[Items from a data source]
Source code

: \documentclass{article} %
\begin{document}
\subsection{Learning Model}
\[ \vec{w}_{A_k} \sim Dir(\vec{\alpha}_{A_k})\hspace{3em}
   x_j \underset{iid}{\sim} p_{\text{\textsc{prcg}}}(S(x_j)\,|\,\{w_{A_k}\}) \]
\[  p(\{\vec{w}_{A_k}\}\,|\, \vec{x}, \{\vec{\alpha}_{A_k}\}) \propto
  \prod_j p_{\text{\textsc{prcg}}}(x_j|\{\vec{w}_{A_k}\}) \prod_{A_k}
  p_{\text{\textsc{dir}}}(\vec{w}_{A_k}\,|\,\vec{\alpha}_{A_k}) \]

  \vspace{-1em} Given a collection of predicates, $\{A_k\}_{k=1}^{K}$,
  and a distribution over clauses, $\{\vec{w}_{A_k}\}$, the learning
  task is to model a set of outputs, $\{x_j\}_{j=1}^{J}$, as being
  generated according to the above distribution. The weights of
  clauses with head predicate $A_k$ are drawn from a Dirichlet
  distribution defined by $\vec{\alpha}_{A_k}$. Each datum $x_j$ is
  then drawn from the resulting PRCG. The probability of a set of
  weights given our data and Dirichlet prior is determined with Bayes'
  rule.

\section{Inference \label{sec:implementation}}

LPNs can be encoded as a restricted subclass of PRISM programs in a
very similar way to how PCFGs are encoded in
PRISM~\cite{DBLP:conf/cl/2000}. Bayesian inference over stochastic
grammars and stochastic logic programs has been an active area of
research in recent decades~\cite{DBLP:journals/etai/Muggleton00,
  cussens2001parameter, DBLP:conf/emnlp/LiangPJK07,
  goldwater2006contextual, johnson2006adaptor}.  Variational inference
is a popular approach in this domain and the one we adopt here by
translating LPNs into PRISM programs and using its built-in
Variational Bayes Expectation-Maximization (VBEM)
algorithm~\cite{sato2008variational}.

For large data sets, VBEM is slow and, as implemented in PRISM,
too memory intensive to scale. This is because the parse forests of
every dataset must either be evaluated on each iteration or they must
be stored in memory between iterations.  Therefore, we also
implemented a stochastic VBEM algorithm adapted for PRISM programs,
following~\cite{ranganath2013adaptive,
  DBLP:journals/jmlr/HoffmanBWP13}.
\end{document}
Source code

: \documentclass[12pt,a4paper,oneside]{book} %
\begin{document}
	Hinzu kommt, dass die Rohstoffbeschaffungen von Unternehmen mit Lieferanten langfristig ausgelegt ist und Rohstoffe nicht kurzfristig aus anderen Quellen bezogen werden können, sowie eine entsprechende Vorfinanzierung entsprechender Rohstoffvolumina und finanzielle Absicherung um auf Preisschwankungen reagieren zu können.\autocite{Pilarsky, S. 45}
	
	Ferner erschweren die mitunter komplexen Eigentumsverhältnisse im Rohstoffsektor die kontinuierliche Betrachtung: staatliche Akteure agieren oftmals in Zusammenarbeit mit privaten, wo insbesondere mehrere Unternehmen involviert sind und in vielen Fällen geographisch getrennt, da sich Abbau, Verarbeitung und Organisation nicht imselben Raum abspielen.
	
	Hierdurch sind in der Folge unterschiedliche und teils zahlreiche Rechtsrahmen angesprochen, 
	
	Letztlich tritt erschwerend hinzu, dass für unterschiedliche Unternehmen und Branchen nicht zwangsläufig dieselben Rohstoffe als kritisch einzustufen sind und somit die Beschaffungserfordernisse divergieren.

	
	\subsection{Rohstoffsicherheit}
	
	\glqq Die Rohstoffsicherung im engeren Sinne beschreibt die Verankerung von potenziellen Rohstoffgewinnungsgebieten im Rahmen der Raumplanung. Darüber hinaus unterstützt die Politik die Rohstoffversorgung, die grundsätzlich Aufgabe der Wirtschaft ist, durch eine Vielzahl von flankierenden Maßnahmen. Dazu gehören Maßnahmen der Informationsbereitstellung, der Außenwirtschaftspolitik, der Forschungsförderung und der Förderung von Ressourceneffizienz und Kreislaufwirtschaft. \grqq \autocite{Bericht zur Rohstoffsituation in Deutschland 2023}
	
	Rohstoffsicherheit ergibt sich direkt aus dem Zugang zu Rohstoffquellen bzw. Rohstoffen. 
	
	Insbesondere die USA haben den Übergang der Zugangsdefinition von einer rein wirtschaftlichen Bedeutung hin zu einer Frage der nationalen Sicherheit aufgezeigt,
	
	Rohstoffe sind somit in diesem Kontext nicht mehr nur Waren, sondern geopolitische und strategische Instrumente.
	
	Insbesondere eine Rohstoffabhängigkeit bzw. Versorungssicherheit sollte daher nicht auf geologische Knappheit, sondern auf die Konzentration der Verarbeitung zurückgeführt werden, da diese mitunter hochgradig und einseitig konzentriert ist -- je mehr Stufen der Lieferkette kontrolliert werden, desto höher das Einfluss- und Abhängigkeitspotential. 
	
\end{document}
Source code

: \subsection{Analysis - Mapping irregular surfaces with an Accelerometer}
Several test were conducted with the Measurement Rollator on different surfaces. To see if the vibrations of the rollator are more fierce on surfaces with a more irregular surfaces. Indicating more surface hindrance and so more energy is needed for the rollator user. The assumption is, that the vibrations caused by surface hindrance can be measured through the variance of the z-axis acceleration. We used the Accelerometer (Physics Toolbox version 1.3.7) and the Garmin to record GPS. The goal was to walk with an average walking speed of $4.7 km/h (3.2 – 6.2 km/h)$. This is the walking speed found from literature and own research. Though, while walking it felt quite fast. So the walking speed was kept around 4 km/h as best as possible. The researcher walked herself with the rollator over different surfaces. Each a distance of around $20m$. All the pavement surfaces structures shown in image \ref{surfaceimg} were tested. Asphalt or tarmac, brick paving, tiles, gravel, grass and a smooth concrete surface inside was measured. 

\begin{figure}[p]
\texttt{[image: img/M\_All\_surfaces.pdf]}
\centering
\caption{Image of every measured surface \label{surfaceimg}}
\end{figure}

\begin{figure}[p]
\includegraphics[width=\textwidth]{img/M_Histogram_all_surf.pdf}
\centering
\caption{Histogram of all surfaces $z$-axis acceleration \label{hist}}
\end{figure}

WORK ITEM: Each line above is to be restated exactly as it stands.

SOLUTION TO THE EXERCISE:
Source code

: \documentclass{article} %
\begin{document}
\subsection{Learning Model}
\[ \vec{w}_{A_k} \sim Dir(\vec{\alpha}_{A_k})\hspace{3em}
   x_j \underset{iid}{\sim} p_{\text{\textsc{prcg}}}(S(x_j)\,|\,\{w_{A_k}\}) \]
\[  p(\{\vec{w}_{A_k}\}\,|\, \vec{x}, \{\vec{\alpha}_{A_k}\}) \propto
  \prod_j p_{\text{\textsc{prcg}}}(x_j|\{\vec{w}_{A_k}\}) \prod_{A_k}
  p_{\text{\textsc{dir}}}(\vec{w}_{A_k}\,|\,\vec{\alpha}_{A_k}) \]

  \vspace{-1em} Given a collection of predicates, $\{A_k\}_{k=1}^{K}$,
  and a distribution over clauses, $\{\vec{w}_{A_k}\}$, the learning
  task is to model a set of outputs, $\{x_j\}_{j=1}^{J}$, as being
  generated according to the above distribution. The weights of
  clauses with head predicate $A_k$ are drawn from a Dirichlet
  distribution defined by $\vec{\alpha}_{A_k}$. Each datum $x_j$ is
  then drawn from the resulting PRCG. The probability of a set of
  weights given our data and Dirichlet prior is determined with Bayes'
  rule.

\section{Inference \label{sec:implementation}}

LPNs can be encoded as a restricted subclass of PRISM programs in a
very similar way to how PCFGs are encoded in
PRISM~\cite{DBLP:conf/cl/2000}. Bayesian inference over stochastic
grammars and stochastic logic programs has been an active area of
research in recent decades~\cite{DBLP:journals/etai/Muggleton00,
  cussens2001parameter, DBLP:conf/emnlp/LiangPJK07,
  goldwater2006contextual, johnson2006adaptor}.  Variational inference
is a popular approach in this domain and the one we adopt here by
translating LPNs into PRISM programs and using its built-in
Variational Bayes Expectation-Maximization (VBEM)
algorithm~\cite{sato2008variational}.

For large data sets, VBEM is slow and, as implemented in PRISM,
too memory intensive to scale. This is because the parse forests of
every dataset must either be evaluated on each iteration or they must
be stored in memory between iterations.  Therefore, we also
implemented a stochastic VBEM algorithm adapted for PRISM programs,
following~\cite{ranganath2013adaptive,
  DBLP:journals/jmlr/HoffmanBWP13}.
\end{document}
Source code

: \documentclass[12pt,a4paper,oneside]{book} %
\begin{document}
	Hinzu kommt, dass die Rohstoffbeschaffungen von Unternehmen mit Lieferanten langfristig ausgelegt ist und Rohstoffe nicht kurzfristig aus anderen Quellen bezogen werden können, sowie eine entsprechende Vorfinanzierung entsprechender Rohstoffvolumina und finanzielle Absicherung um auf Preisschwankungen reagieren zu können.\autocite{Pilarsky, S. 45}
	
	Ferner erschweren die mitunter komplexen Eigentumsverhältnisse im Rohstoffsektor die kontinuierliche Betrachtung: staatliche Akteure agieren oftmals in Zusammenarbeit mit privaten, wo insbesondere mehrere Unternehmen involviert sind und in vielen Fällen geographisch getrennt, da sich Abbau, Verarbeitung und Organisation nicht imselben Raum abspielen.
	
	Hierdurch sind in der Folge unterschiedliche und teils zahlreiche Rechtsrahmen angesprochen, 
	
	Letztlich tritt erschwerend hinzu, dass für unterschiedliche Unternehmen und Branchen nicht zwangsläufig dieselben Rohstoffe als kritisch einzustufen sind und somit die Beschaffungserfordernisse divergieren.

	
	\subsection{Rohstoffsicherheit}
	
	\glqq Die Rohstoffsicherung im engeren Sinne beschreibt die Verankerung von potenziellen Rohstoffgewinnungsgebieten im Rahmen der Raumplanung. Darüber hinaus unterstützt die Politik die Rohstoffversorgung, die grundsätzlich Aufgabe der Wirtschaft ist, durch eine Vielzahl von flankierenden Maßnahmen. Dazu gehören Maßnahmen der Informationsbereitstellung, der Außenwirtschaftspolitik, der Forschungsförderung und der Förderung von Ressourceneffizienz und Kreislaufwirtschaft. \grqq \autocite{Bericht zur Rohstoffsituation in Deutschland 2023}
	
	Rohstoffsicherheit ergibt sich direkt aus dem Zugang zu Rohstoffquellen bzw. Rohstoffen. 
	
	Insbesondere die USA haben den Übergang der Zugangsdefinition von einer rein wirtschaftlichen Bedeutung hin zu einer Frage der nationalen Sicherheit aufgezeigt,
	
	Rohstoffe sind somit in diesem Kontext nicht mehr nur Waren, sondern geopolitische und strategische Instrumente.
	
	Insbesondere eine Rohstoffabhängigkeit bzw. Versorungssicherheit sollte daher nicht auf geologische Knappheit, sondern auf die Konzentration der Verarbeitung zurückgeführt werden, da diese mitunter hochgradig und einseitig konzentriert ist -- je mehr Stufen der Lieferkette kontrolliert werden, desto höher das Einfluss- und Abhängigkeitspotential. 
	
\end{document}
Source code

: \subsection{Analysis - Mapping irregular surfaces with an Accelerometer}
Several test were conducted with the Measurement Rollator on different surfaces. To see if the vibrations of the rollator are more fierce on surfaces with a more irregular surfaces. Indicating more surface hindrance and so more energy is needed for the rollator user. The assumption is, that the vibrations caused by surface hindrance can be measured through the variance of the z-axis acceleration. We used the Accelerometer (Physics Toolbox version 1.3.7) and the Garmin to record GPS. The goal was to walk with an average walking speed of $4.7 km/h (3.2 – 6.2 km/h)$. This is the walking speed found from literature and own research. Though, while walking it felt quite fast. So the walking speed was kept around 4 km/h as best as possible. The researcher walked herself with the rollator over different surfaces. Each a distance of around $20m$. All the pavement surfaces structures shown in image \ref{surfaceimg} were tested. Asphalt or tarmac, brick paving, tiles, gravel, grass and a smooth concrete surface inside was measured. 

\begin{figure}[p]
\texttt{[image: img/M\_All\_surfaces.pdf]}
\centering
\caption{Image of every measured surface \label{surfaceimg}}
\end{figure}

\begin{figure}[p]
\includegraphics[width=\textwidth]{img/M_Histogram_all_surf.pdf}
\centering
\caption{Histogram of all surfaces $z$-axis acceleration \label{hist}}
\end{figure}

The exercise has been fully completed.